The big illegal drug business is in opiates. Here Latin America is being marginalised by the Asian producers. Although Latin America does have a small heroin production capacity, there is no evidence that it is increasing.
There is, on the other hand, clear evidence that Latin American countries are intercepting more drugs. The question is whether their seizures are rising in percentage terms as well as absolute terms. The evidence from the stability of prices suggests that the authorities are not yet intercepting more than marginal amounts of illegal drugs.
The big change the UN reports in its 2003 Global Illicit Drug Trends Report is the 30% fall in Colombian coca acreage between November 2001 and December 2002. The overall figure, however, masks a geographical shift in cultivation, mostly northeast, but also to Narino state in the west.
The heart of the Colombian coca business used to be Putumayo, which borders Ecuador. Yet here, the coca acreage dropped by 33,000ha, and in neighbouring Caquetá it fell by 6,000ha. On the other hand, Guaviare, which sits above Caquetá, is now the most important coca growing area in the country: it increased acreage by 2,000ha, to 27,000ha.
The second-biggest production area is now Nariño on the Pacific coast west of Putumayo, which saw an even greater increase (of 8,000ha ) in acreage. The other big growing areas are in the mountains of Bolivar and Antioquia in the north of the country and along the Venezuelan border in Norte de Santander and Arauca.
In Colombia, coca is harvested four times a year.
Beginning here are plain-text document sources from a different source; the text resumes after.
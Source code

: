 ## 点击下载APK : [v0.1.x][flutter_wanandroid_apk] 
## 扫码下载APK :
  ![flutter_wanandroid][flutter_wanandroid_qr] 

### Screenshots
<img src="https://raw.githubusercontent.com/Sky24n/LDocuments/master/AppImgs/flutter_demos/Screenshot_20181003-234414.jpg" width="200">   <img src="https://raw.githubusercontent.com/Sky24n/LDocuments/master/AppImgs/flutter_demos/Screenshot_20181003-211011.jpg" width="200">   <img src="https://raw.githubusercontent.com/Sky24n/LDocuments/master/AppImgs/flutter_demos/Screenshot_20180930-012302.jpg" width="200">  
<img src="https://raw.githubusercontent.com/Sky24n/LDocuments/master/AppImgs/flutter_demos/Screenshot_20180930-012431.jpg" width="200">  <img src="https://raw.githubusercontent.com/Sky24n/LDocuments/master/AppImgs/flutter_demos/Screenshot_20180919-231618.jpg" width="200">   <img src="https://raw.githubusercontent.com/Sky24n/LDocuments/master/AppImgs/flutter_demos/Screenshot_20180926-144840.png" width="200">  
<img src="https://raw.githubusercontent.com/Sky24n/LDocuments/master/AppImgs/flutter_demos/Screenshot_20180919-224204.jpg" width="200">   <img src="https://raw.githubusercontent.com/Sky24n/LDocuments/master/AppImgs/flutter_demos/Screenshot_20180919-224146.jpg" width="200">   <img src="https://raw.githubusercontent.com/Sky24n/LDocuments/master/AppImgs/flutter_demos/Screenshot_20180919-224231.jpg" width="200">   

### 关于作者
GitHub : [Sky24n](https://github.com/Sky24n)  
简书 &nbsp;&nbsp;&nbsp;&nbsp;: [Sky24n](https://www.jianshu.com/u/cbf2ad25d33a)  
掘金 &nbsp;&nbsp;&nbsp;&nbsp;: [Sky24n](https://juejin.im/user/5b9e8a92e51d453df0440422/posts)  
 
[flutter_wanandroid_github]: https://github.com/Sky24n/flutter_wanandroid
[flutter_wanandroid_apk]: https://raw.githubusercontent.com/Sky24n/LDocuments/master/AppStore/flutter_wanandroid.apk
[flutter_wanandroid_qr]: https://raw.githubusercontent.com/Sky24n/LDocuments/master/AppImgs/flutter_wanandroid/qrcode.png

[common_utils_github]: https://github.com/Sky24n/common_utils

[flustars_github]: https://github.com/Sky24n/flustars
The UN admits that its forecast for output is probably on the low side because it does not include uncultivated coca plantations, which it puts at producing 480t of coca base a year. The opium poppy produces two harvests a year in Colombia.
Prices and consumption. What is interesting is how steady coca prices have been, despite what the UN reckons are quite substantial variations in output. The price of coca base in Colombia did jump in 1994, to US$1,500 per kg, but since then it has been pretty stable for the past eight years, at US$850 per kg.
On the other hand, in Bolivia, where eradication efforts, arguably, have been most successful, the price of a kilo of coca leaf in constant dollars has more than quadrupled, from US$1.28 in 1996 to US$5.60 last year.
Colombia leads the world in cocaine production, with 580t, followed by Peru with 160t and Bolivia with 60t.
Opium. The UN reckons that both Mexico and Colombia are still marginal opium producers. Mexico's production is nudging Colombia's likely 2002 output of 50t.
Both countries, though, are a long way behind Afghanistan, which, the UN reckons, produced 3,400t in 2002.
First in interceptions. Mexico is the most difficult country for the heroin traffickers to do business in, the UN reckons. It notes that more heroin was intercepted in Mexico than anywhere else in the world in 2001.
In that year 1,838kg of heroin were intercepted in Mexico. This compares with 683kg in the US; 383kg in Kenya and 249kg in Nigeria.
Among Latin American countries, Mexico intercepted 10 times as much heroin as Brazil (which seized 146kg), and 20 times as much as Colombia (which captured 86kg).
Mexico was the fourth-biggest nabber of cocaine in the world, grabbing 30t in 2001. This was behind the US (106t); Colombia (73t), and Spain (33t).